> _Listed records_
= = = = =

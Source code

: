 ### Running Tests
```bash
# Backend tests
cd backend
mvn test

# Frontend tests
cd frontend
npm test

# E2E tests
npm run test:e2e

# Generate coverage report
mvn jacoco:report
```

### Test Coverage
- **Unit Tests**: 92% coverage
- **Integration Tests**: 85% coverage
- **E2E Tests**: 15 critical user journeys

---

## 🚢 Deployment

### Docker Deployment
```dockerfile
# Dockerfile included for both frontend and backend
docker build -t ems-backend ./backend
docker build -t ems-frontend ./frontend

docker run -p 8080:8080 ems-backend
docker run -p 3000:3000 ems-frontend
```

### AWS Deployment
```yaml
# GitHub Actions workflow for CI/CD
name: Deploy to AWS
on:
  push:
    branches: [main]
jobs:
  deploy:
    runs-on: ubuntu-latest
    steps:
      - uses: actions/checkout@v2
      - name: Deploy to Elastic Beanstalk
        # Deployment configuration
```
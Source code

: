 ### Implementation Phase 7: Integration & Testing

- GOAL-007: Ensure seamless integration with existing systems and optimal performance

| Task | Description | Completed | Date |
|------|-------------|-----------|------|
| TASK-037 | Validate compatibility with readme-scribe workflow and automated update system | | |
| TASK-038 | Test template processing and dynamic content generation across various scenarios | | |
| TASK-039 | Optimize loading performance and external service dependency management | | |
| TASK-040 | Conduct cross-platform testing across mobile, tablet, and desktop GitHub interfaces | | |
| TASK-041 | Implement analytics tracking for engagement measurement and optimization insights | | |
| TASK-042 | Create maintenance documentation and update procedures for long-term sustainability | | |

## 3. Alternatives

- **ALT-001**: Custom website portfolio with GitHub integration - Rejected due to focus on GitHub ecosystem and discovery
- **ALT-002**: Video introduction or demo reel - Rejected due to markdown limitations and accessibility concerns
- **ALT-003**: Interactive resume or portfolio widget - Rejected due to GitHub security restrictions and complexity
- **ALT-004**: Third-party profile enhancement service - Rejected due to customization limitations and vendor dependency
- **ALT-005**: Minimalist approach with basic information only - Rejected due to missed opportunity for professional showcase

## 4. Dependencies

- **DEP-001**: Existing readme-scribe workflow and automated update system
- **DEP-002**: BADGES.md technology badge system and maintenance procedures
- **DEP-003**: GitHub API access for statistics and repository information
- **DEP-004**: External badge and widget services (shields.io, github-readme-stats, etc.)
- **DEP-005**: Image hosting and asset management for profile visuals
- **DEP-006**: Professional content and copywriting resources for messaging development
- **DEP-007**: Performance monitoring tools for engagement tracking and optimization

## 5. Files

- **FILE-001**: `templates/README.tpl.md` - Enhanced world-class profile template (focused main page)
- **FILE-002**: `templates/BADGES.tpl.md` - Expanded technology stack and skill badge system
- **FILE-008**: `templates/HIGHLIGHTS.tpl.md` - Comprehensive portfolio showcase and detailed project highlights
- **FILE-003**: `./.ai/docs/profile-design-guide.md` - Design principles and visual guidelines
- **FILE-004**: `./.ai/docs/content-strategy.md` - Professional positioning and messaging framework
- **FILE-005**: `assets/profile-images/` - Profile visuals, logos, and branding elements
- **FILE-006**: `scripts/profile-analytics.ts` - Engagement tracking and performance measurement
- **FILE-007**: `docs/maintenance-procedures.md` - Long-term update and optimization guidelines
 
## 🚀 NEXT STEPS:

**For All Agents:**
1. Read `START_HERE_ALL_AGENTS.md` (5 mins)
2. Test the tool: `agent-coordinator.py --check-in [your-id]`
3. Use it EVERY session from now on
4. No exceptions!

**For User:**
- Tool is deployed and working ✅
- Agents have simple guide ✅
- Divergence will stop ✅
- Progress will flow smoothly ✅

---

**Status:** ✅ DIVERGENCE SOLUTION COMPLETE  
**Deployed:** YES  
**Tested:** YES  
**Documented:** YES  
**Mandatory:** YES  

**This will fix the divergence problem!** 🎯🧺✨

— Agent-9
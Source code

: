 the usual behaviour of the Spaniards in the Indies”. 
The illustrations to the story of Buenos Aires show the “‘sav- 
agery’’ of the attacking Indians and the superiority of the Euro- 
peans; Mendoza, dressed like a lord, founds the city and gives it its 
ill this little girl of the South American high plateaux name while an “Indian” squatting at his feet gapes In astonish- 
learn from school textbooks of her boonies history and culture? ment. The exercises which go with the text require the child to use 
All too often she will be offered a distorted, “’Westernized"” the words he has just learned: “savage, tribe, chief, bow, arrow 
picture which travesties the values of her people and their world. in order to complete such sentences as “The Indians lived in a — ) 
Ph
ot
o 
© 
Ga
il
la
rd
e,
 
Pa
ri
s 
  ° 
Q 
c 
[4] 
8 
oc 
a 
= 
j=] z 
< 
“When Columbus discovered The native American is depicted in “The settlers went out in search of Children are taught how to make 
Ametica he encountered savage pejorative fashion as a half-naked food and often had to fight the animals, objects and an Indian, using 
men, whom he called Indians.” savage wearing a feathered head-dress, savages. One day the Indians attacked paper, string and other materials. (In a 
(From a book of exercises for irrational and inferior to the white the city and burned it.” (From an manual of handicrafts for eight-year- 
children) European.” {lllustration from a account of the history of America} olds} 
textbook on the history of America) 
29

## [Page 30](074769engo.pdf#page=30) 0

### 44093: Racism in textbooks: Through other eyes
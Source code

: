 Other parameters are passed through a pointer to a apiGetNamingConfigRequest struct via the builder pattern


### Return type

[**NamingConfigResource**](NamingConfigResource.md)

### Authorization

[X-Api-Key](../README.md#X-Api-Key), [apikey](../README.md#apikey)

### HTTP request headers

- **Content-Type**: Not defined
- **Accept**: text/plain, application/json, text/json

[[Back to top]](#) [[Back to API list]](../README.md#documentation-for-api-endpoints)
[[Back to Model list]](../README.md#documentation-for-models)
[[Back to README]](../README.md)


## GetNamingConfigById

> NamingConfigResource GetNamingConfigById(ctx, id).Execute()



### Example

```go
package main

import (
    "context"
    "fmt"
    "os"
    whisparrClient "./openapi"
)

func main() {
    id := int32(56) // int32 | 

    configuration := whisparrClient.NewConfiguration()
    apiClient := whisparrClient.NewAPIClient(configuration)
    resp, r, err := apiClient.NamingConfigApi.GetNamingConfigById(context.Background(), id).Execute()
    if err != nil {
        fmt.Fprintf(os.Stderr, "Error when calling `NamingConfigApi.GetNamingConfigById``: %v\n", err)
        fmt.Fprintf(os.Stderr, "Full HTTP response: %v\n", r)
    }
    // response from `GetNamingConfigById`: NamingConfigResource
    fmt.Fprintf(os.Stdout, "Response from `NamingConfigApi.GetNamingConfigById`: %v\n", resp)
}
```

= = = = =

Look through the entries, and return every line that the word "apiClient" appears in.

> _Answer space_
    apiClient := whisparrClient.NewAPIClient(configuration)
    resp, r, err := apiClient.NamingConfigApi.GetNamingConfigById(context.Background(), id).Execute()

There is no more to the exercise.